• **Records supplied**
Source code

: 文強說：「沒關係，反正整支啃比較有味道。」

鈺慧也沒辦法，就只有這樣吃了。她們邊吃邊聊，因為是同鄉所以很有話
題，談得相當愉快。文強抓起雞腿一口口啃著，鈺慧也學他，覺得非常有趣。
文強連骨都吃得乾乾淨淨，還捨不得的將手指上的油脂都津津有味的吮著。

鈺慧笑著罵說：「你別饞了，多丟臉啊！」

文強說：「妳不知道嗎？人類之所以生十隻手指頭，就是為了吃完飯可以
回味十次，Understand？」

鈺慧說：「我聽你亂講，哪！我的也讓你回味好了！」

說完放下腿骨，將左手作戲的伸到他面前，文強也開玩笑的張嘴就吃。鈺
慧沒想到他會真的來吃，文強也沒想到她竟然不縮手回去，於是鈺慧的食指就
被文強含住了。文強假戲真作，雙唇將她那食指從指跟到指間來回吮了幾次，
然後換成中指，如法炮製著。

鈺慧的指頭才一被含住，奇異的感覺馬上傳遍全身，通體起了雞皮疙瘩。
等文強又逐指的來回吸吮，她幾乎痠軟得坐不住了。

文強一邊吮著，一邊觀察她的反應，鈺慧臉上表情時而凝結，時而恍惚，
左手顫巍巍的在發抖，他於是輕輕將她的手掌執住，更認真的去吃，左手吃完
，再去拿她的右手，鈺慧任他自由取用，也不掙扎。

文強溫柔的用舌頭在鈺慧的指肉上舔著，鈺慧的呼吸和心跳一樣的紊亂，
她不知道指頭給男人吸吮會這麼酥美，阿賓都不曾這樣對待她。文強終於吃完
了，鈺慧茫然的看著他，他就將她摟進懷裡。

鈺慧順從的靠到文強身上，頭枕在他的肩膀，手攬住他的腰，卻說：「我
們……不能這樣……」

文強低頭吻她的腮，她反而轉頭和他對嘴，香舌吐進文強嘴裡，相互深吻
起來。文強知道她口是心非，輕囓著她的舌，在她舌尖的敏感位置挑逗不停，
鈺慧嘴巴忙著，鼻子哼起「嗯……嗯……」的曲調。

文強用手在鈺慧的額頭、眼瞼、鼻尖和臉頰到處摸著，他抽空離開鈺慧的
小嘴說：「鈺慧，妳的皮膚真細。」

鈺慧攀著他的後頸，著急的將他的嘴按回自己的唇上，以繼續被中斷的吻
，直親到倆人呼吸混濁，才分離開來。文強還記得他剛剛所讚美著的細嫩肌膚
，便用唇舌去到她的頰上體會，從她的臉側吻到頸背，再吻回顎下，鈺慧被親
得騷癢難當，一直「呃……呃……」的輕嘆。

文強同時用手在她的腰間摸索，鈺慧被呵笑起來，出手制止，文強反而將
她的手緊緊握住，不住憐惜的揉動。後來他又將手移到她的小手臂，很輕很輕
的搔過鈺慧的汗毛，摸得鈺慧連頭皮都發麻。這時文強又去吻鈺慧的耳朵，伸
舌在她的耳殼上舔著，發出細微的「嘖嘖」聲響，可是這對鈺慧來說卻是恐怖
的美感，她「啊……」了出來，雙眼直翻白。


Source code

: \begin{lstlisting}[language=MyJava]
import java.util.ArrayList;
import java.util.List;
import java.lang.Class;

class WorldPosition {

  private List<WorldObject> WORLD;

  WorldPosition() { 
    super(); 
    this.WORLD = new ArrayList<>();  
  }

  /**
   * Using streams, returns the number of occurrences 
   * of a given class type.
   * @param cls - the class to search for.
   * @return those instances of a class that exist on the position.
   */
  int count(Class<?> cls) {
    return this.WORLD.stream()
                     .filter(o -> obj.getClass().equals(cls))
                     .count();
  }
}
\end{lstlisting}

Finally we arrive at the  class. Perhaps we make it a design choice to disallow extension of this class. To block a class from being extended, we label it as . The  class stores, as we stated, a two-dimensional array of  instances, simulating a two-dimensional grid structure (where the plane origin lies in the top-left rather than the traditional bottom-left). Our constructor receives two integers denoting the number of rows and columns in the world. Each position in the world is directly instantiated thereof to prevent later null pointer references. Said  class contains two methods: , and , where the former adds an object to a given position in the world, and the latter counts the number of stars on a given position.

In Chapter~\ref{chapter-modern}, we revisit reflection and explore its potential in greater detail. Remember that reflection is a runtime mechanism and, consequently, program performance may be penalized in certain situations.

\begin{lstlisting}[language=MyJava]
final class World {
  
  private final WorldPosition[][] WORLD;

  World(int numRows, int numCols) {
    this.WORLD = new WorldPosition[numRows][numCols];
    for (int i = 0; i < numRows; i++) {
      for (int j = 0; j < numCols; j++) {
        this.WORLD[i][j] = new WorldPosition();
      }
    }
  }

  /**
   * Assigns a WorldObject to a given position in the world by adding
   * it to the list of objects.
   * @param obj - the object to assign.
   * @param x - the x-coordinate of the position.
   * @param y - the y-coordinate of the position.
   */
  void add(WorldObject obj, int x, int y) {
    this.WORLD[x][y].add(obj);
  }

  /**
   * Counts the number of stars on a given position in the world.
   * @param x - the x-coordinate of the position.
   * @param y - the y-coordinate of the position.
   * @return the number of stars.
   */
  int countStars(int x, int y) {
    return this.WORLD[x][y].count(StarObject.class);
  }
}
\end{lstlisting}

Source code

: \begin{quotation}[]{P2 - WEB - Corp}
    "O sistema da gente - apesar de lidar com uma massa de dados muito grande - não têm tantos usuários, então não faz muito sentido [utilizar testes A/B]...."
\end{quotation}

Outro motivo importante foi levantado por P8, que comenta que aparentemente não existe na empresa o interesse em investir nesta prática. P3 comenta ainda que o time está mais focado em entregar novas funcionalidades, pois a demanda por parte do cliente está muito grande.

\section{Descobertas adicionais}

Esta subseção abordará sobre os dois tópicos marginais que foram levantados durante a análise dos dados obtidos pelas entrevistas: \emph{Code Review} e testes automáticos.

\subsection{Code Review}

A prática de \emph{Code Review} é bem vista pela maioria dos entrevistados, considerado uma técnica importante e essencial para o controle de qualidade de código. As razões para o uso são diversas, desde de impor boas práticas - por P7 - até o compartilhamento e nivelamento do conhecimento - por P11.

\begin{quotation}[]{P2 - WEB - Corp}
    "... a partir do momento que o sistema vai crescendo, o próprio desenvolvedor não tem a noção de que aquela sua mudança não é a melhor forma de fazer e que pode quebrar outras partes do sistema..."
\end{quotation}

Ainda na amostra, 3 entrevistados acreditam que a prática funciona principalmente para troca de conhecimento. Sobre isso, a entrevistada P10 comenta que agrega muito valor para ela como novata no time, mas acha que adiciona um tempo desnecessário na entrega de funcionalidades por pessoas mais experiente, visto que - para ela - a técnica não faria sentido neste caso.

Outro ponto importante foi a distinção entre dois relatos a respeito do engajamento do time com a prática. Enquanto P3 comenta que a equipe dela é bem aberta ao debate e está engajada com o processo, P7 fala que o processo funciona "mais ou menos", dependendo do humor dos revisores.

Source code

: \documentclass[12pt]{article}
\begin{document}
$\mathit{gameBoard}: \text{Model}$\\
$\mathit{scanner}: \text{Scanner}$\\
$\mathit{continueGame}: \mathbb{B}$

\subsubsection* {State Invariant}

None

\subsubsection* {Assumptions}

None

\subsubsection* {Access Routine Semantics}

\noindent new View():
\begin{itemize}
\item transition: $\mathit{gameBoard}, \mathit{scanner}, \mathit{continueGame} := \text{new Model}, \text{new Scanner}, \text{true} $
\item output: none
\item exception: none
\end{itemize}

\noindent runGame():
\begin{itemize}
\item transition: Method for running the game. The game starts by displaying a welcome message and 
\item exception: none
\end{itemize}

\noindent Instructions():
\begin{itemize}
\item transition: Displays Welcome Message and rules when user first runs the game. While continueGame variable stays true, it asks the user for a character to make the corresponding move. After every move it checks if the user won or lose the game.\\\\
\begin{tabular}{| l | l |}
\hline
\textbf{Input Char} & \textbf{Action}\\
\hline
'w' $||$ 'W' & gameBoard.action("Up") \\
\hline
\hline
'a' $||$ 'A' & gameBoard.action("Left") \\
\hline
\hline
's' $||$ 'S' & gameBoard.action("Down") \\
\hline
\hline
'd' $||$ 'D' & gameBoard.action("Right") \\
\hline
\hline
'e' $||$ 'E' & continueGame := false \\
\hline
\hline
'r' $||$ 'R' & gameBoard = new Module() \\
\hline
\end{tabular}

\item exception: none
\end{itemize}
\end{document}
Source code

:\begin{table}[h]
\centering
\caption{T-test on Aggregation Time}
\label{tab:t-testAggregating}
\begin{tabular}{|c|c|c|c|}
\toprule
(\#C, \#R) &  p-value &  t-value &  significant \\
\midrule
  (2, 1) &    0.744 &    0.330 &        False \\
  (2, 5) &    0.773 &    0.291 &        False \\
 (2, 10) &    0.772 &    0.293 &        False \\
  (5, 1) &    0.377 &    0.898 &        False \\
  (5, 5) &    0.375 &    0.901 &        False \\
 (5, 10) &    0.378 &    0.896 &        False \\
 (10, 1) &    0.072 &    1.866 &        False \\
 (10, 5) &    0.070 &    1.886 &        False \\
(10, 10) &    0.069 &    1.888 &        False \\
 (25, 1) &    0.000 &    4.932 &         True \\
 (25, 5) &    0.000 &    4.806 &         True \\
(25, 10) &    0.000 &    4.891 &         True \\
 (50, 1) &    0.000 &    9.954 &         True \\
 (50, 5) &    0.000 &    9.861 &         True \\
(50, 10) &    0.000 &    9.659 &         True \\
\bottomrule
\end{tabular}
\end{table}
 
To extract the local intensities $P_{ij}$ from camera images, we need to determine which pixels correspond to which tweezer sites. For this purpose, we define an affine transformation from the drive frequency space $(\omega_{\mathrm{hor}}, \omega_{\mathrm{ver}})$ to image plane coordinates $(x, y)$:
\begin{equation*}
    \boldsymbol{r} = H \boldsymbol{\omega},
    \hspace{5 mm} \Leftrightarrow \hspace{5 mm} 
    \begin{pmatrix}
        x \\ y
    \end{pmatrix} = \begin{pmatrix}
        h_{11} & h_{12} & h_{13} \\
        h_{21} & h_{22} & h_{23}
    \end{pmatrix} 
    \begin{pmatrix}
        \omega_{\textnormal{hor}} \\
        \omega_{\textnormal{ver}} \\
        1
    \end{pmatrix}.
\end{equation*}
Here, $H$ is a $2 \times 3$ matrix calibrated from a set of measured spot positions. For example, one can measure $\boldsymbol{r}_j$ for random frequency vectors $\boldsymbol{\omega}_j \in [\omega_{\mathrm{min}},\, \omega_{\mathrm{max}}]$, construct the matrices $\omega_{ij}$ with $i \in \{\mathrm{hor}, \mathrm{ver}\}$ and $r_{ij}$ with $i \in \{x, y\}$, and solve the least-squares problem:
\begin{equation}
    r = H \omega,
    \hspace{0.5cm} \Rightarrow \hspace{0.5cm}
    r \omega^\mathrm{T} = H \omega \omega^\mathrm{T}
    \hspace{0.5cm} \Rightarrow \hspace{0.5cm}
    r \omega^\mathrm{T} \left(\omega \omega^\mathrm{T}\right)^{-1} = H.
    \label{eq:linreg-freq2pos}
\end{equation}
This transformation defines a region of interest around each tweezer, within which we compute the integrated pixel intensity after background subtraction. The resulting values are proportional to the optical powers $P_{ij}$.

• **The problem**
Gather up every line from the listing above in which the word "scanner" occurs.

• **Answer to the exercise**
$\mathit{scanner}: \text{Scanner}$\\
\item transition: $\mathit{gameBoard}, \mathit{scanner}, \mathit{continueGame} := \text{new Model}, \text{new Scanner}, \text{true} $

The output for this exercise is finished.